Durante esta exposición de hechos aparece siempre el fantasma de la licitud de la pena de muerte (recordamos que mentes tan distintas como Kant, Rousseau, Hegel, Hitler o Pio XII fueron fervientes partidarios de ella. En palabras de santo Tomás de Aquino: “si un hombre es peligroso para la comunidad o la corrompe por el pecado, es provechoso y laudable privarle de la vida para conservar el bien común”), ya que objetivamente la pena de muerte y la tortura están presentes desde las primeras sociedades, aunque con los tiempos se han ido modernizando y adaptando a las circunstancias de cada fecha y lugar. Además de todas las formas más conocidas de pena de muerte que ya cantaba Javier Krahe en La Hoguera, encontramos otras muchas, cuanto menos curiosas, como el culleum (el parricida es lanzado al Tíber dentro de un saco de cuero junto a un perro, un gallo, una víbora y una mona que simbolizan respectivamente rabia, infamia, daño a la madre y locura) o la vivicombustión en la hoguera (clavada una persona en el suelo hasta media cintura se le rodeaba de tizones encendidos hasta que moría carbonizado).
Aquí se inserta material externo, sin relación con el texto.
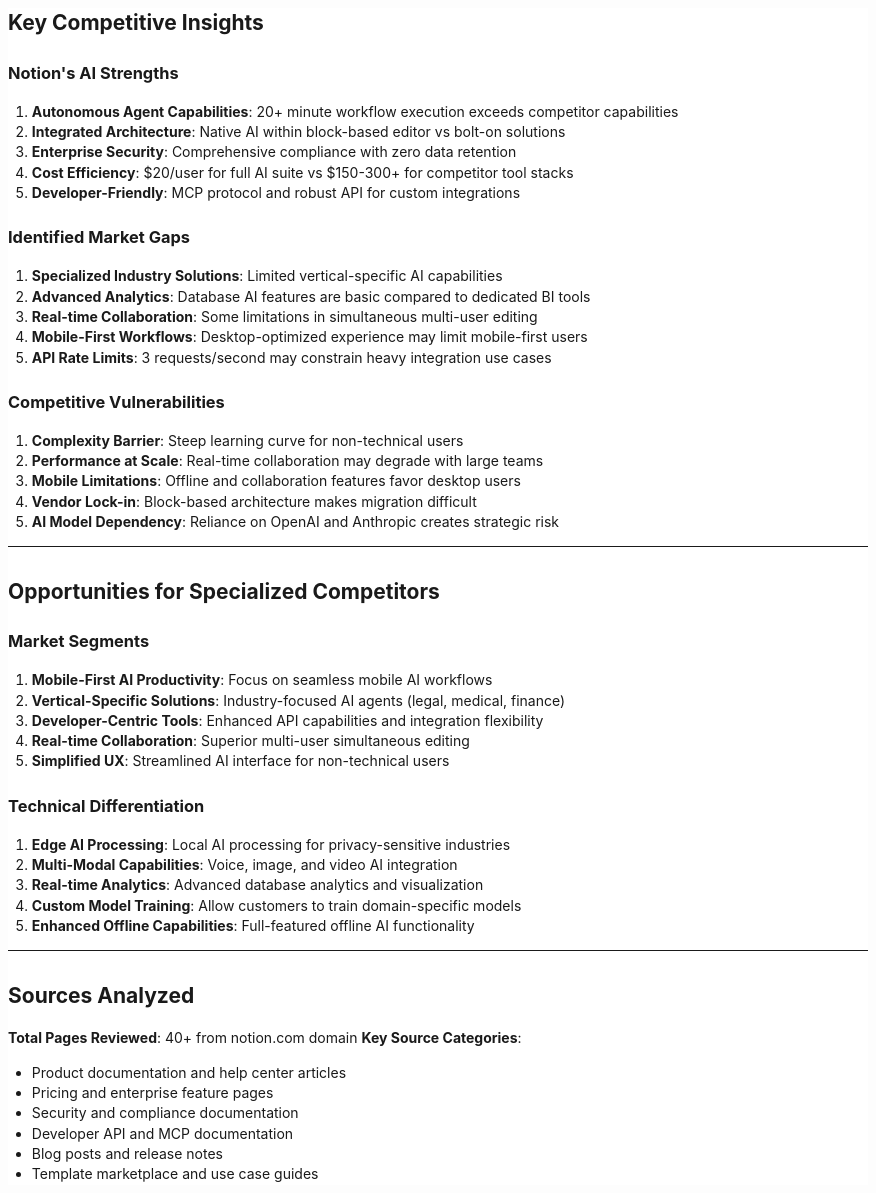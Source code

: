 
## Key Competitive Insights

### Notion's AI Strengths
1. **Autonomous Agent Capabilities**: 20+ minute workflow execution exceeds competitor capabilities
2. **Integrated Architecture**: Native AI within block-based editor vs bolt-on solutions
3. **Enterprise Security**: Comprehensive compliance with zero data retention
4. **Cost Efficiency**: $20/user for full AI suite vs $150-300+ for competitor tool stacks
5. **Developer-Friendly**: MCP protocol and robust API for custom integrations

### Identified Market Gaps
1. **Specialized Industry Solutions**: Limited vertical-specific AI capabilities
2. **Advanced Analytics**: Database AI features are basic compared to dedicated BI tools
3. **Real-time Collaboration**: Some limitations in simultaneous multi-user editing
4. **Mobile-First Workflows**: Desktop-optimized experience may limit mobile-first users
5. **API Rate Limits**: 3 requests/second may constrain heavy integration use cases

### Competitive Vulnerabilities
1. **Complexity Barrier**: Steep learning curve for non-technical users
2. **Performance at Scale**: Real-time collaboration may degrade with large teams
3. **Mobile Limitations**: Offline and collaboration features favor desktop users
4. **Vendor Lock-in**: Block-based architecture makes migration difficult
5. **AI Model Dependency**: Reliance on OpenAI and Anthropic creates strategic risk

---

## Opportunities for Specialized Competitors

### Market Segments
1. **Mobile-First AI Productivity**: Focus on seamless mobile AI workflows
2. **Vertical-Specific Solutions**: Industry-focused AI agents (legal, medical, finance)
3. **Developer-Centric Tools**: Enhanced API capabilities and integration flexibility
4. **Real-time Collaboration**: Superior multi-user simultaneous editing
5. **Simplified UX**: Streamlined AI interface for non-technical users

### Technical Differentiation
1. **Edge AI Processing**: Local AI processing for privacy-sensitive industries
2. **Multi-Modal Capabilities**: Voice, image, and video AI integration
3. **Real-time Analytics**: Advanced database analytics and visualization
4. **Custom Model Training**: Allow customers to train domain-specific models
5. **Enhanced Offline Capabilities**: Full-featured offline AI functionality

---

## Sources Analyzed

**Total Pages Reviewed**: 40+ from notion.com domain
**Key Source Categories**:
- Product documentation and help center articles
- Pricing and enterprise feature pages
- Security and compliance documentation
- Developer API and MCP documentation
- Blog posts and release notes
- Template marketplace and use case guides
Por otra parte, debido a nuestra acentuada mentalidad individualista es muy interesante ver cómo la perduración de algunos usos godos hizo creer en la responsabilidad colectiva “de modo que un linaje podía purgar el delito cometido por uno de sus miembros, o un pueblo entero expiar el pecado de un ciudadano particular”.
Otros momentos especiales, y algunos hasta memorables, son los últimos instantes de los ajusticiados que van desde la desesperación y el abatimiento hasta el cinismo (como el verdugo que le pide el favor al reo de parpadear una vez decapitado para ver cuánto tarda en morir) o la entereza (el coronel Antonio Escobar antes de ser fusilado en la fría madrugada pidió que le trajeran su abrigo “porque no quiero que nadie pueda confundir el temblor del frío con el temblor del miedo”).
La última parte del libro está dedicada a nuestros verdugos españoles del siglo XX, encargados de hacer cumplir las sentencias con el castizo garrote vil, y la verdad es que no difieren tanto de Amadeo (el genial Pepe Isbert en la película El Verdugo de Luis García Berlanga), verdugos más por necesidad que por vocación (el verdugo de Sevilla comentaba sarcásticamente antes de una ejecución: “A ver si van a venir ahora éstos con el indulto y me estropean el asunto y pierdo las dietas”). Todo esto y mucho más hay entre estas amarillentas páginas, así que quien esté interesado en saborear los pormenores de este denigrante espectáculo moral que es la pena de muerte tendrá que rebuscar en bibliotecas o librerías de viejo, que tampoco es mal plan, ¿no?